Cryptographically Enforced Data-Centric Security

In order to maintain privacy of cloud users’ data, there are two main approaches used. One is to minimize the visibility of the cloud servers bylimiting the access control rights, and the other is a data-centric approach, which focuses on encrypting the data from end to end at the storage level and during transmission in a network.

The first approach is simpler to execute; however it is prone to security attack by malicious users, who can misuse the unprotected data.

The second approach limits the attack area, but is still prone to attacks by adversaries [27].
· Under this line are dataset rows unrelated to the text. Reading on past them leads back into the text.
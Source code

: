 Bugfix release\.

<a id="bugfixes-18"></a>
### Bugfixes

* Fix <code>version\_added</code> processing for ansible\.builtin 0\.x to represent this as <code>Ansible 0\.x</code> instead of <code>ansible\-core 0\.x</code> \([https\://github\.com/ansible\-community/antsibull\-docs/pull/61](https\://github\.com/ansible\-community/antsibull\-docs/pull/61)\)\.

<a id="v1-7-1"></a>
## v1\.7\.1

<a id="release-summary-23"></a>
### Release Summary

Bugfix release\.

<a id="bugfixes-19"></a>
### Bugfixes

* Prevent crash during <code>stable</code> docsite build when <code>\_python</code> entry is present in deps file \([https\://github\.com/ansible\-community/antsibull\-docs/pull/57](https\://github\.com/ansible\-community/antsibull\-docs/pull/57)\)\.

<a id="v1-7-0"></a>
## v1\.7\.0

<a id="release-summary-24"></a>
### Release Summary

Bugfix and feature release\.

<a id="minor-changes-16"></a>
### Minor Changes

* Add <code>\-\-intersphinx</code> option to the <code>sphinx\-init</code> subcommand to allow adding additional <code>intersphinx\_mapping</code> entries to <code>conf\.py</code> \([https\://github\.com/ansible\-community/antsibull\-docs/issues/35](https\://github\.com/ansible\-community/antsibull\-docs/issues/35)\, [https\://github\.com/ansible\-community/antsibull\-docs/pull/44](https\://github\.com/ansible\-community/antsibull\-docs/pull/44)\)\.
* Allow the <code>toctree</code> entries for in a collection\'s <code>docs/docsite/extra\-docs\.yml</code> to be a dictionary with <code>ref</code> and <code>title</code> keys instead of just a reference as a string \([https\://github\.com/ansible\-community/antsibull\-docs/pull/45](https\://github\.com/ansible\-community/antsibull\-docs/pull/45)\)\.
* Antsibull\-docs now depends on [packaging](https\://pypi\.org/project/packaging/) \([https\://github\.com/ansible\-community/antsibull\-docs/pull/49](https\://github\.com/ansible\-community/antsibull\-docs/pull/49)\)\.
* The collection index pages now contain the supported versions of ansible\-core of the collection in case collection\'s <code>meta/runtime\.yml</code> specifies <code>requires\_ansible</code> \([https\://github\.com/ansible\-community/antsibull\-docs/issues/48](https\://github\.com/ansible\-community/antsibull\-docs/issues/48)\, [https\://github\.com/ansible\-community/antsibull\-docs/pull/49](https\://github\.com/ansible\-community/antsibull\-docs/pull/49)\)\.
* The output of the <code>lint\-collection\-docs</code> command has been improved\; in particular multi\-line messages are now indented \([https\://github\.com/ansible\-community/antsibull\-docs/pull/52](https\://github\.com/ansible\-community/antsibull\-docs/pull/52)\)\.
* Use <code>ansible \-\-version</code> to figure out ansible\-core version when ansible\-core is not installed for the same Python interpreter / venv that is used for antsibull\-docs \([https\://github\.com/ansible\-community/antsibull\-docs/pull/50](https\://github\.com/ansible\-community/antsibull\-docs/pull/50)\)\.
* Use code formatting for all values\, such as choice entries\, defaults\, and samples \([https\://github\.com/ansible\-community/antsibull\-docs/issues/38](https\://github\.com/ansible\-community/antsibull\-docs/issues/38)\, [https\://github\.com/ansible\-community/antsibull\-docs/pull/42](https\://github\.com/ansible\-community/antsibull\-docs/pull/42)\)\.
Since healthcare data are highly confidential and vast in nature, users often store them in a cloud in encrypted form. As soon as the data are stored in the cloud, they are not in the sole control of the users. In order to perform any processing of the data, they need to be decrypted first, which causes the main loophole for the attackers to gain access to the data.

Data encryption alone cannot protect the data since there is always a risk of data modification and data leakage by mistrusted users in the network [17, 28]. Man- in-the-middle attacks, data sniffingand spoofing of data need to be dealt with and therefore,maintaining the confidentiality and integrity of data are the main concerns which need to be addressed for the data stored in a cloud server.

Balancing between Data Provenance and Security

Data provenance or data lineage, put in simple words, means “metadata” which describes the data about the contains all the information about the data: Origin/source of data, travel history of data, who accessed the data, what changes have been made to the data from their inception till date and who is responsible for making the changes.

The provenance of data is critical to organizations where data integrity and confidentiality are of prime concern [17]. Insurance-based companies, the healthcare sector, supply chains and departments focusing on scientific research and development are deeply dependent on historical data records. In the absence of such records, serious security threats can hamper these types of companies.

Many companies are now aware of the importance of evaluating their data provenance through the process of backtracking. When an unexpected error occurs in a system, the general rule is to backtrack to the origin of the error, what caused it and what can be done to erase the problem from its root. This methodology is also practiced by the organizations to gather the provenance of data [24. 29].

Since this metadata contains all the important information about the company’s data, it is prone to insider and outsider attacks. An insider of a company can manipulate, delete or forge the provenance records for personal benefit, thus invading the privacy of the user’s data. Similarly an outsider can gain unauthorized access to the company’s system to delete or change the records and can access the user’s personal records [30].